═══ Task material
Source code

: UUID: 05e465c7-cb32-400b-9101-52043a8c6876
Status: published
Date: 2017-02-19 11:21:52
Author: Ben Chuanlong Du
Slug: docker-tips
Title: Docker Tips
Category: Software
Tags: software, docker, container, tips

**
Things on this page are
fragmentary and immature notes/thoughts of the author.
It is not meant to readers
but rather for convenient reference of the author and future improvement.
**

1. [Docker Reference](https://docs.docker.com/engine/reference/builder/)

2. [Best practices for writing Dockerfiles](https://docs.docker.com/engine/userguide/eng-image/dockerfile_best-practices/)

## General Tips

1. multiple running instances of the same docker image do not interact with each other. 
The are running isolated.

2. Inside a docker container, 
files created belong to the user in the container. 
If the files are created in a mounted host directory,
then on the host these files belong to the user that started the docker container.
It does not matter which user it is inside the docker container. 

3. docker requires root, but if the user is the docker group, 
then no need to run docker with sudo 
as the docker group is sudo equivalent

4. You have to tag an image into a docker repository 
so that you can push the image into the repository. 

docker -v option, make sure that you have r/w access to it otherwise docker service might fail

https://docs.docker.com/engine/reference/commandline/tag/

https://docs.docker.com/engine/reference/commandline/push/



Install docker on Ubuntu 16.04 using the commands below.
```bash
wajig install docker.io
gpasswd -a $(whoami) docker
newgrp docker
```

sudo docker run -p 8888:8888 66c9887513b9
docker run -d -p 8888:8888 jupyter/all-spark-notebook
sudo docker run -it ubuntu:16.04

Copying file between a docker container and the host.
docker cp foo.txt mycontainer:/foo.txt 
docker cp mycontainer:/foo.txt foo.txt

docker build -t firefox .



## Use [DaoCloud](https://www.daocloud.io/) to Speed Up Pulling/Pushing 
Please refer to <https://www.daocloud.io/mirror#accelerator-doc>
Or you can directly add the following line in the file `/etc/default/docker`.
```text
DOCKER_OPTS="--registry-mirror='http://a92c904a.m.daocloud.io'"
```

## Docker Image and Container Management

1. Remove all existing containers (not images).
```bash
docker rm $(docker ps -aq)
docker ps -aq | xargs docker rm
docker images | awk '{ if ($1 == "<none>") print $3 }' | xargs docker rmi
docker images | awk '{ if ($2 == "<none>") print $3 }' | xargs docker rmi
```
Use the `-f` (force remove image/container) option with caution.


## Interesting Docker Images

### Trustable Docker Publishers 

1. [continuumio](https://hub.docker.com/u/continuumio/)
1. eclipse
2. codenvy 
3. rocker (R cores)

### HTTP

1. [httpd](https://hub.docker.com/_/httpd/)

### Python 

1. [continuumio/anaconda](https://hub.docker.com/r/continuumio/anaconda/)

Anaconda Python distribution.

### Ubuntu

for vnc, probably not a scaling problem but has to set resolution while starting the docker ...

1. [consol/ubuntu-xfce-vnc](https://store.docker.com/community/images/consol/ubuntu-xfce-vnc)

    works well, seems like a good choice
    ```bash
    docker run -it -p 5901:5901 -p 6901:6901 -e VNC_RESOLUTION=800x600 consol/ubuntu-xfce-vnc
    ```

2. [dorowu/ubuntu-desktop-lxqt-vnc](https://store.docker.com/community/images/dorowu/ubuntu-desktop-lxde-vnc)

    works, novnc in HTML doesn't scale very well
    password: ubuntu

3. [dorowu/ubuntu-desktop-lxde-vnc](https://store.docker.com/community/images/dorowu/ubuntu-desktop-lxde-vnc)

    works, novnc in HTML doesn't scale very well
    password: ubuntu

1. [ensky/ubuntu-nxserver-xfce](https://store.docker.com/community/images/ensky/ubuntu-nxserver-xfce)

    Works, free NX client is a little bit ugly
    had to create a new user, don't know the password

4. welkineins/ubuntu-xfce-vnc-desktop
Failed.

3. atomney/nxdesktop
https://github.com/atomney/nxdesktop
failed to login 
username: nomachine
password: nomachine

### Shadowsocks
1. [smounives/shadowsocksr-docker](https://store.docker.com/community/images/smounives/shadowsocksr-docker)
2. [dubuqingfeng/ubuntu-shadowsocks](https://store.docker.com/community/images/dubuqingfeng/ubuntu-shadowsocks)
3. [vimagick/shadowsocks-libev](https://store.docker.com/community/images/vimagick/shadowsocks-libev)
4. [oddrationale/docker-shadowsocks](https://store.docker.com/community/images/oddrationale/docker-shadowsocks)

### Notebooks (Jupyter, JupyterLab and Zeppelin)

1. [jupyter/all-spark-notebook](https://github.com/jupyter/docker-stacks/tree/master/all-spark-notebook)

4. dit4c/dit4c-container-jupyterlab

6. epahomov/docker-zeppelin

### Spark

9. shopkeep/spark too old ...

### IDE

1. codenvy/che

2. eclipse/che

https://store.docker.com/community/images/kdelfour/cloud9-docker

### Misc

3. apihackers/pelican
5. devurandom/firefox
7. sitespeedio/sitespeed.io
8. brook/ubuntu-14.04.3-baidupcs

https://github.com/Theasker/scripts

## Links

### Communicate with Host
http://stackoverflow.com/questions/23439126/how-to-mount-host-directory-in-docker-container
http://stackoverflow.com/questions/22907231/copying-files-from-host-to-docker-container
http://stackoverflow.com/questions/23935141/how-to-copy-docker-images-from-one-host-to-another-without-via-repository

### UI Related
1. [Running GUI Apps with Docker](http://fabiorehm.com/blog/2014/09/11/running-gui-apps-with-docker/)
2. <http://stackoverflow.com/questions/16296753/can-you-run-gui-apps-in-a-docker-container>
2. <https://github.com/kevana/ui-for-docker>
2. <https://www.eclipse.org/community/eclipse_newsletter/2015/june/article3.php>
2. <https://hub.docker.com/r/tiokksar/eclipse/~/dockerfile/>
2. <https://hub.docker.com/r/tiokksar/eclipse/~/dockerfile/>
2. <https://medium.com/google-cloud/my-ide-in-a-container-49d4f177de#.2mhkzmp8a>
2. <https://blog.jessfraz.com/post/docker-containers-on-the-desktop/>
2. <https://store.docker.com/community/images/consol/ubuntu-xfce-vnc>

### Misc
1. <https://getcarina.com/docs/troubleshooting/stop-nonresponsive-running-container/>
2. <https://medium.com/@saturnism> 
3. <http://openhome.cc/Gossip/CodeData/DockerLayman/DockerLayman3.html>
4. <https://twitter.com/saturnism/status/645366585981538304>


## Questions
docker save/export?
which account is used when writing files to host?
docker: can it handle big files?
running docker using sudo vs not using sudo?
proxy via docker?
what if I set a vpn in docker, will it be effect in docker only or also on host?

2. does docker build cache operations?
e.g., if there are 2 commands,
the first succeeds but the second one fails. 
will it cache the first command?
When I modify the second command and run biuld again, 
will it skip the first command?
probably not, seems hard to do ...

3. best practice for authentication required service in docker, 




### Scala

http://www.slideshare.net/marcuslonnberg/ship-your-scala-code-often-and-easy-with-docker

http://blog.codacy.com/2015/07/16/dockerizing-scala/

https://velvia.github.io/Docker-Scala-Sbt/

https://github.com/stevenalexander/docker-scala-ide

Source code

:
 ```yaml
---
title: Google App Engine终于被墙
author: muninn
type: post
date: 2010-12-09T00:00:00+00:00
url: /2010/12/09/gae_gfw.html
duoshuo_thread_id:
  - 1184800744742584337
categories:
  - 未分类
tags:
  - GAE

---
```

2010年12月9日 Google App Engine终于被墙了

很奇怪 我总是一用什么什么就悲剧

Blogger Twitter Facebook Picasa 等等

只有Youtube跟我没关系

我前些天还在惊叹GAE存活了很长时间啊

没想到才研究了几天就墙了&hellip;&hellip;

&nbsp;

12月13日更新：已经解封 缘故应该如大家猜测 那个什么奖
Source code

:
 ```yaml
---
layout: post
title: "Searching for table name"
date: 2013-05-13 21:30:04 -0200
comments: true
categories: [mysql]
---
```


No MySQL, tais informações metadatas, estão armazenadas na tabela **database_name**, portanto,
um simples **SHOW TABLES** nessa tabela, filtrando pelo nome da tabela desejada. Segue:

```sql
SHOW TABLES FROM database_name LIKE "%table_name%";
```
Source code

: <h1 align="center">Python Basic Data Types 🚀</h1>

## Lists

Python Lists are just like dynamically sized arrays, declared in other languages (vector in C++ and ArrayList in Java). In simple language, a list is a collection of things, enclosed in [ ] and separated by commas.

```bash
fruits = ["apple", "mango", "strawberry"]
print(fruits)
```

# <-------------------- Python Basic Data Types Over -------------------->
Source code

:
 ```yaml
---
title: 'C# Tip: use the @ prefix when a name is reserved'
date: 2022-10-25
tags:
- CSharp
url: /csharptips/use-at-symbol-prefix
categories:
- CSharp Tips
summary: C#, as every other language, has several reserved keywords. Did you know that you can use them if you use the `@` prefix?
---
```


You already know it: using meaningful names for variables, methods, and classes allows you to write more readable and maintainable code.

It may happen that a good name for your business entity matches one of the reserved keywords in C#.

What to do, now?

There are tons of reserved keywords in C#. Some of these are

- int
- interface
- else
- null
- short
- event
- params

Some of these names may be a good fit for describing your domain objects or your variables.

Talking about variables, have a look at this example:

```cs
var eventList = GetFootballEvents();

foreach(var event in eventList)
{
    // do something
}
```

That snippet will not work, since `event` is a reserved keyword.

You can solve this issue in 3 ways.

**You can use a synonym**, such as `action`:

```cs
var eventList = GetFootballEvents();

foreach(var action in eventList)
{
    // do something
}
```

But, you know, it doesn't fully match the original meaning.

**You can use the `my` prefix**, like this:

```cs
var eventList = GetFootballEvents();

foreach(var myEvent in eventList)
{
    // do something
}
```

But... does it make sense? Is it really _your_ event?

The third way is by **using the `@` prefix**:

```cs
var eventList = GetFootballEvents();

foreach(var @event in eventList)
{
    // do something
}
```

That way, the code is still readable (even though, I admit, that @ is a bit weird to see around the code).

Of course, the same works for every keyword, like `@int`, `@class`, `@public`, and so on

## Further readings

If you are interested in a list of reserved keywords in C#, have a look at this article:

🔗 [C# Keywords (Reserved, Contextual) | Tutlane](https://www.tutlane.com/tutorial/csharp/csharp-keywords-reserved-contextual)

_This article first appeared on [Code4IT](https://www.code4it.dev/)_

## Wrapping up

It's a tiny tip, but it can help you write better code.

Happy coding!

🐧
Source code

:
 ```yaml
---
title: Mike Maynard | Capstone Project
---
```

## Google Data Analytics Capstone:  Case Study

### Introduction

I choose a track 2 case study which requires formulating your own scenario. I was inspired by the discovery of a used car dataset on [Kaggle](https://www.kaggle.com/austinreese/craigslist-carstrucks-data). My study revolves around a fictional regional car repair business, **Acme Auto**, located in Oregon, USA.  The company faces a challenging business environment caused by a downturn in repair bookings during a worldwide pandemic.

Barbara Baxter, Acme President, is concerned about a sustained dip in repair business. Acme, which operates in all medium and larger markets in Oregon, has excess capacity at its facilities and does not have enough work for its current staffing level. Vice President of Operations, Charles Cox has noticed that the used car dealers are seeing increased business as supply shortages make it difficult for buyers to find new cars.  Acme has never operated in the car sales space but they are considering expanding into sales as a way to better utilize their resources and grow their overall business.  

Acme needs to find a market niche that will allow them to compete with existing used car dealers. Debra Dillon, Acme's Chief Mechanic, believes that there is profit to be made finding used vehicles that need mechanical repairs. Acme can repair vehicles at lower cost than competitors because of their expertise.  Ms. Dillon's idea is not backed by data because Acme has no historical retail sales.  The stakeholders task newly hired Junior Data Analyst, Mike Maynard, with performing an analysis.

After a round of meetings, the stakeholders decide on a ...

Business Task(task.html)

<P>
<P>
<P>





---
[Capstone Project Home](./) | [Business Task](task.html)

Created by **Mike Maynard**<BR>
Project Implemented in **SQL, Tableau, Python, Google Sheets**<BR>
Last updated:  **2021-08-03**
══════
Task to complete: How many lines of the entries above include the word "writing"? Reply with the number alone.

Response to this task: 2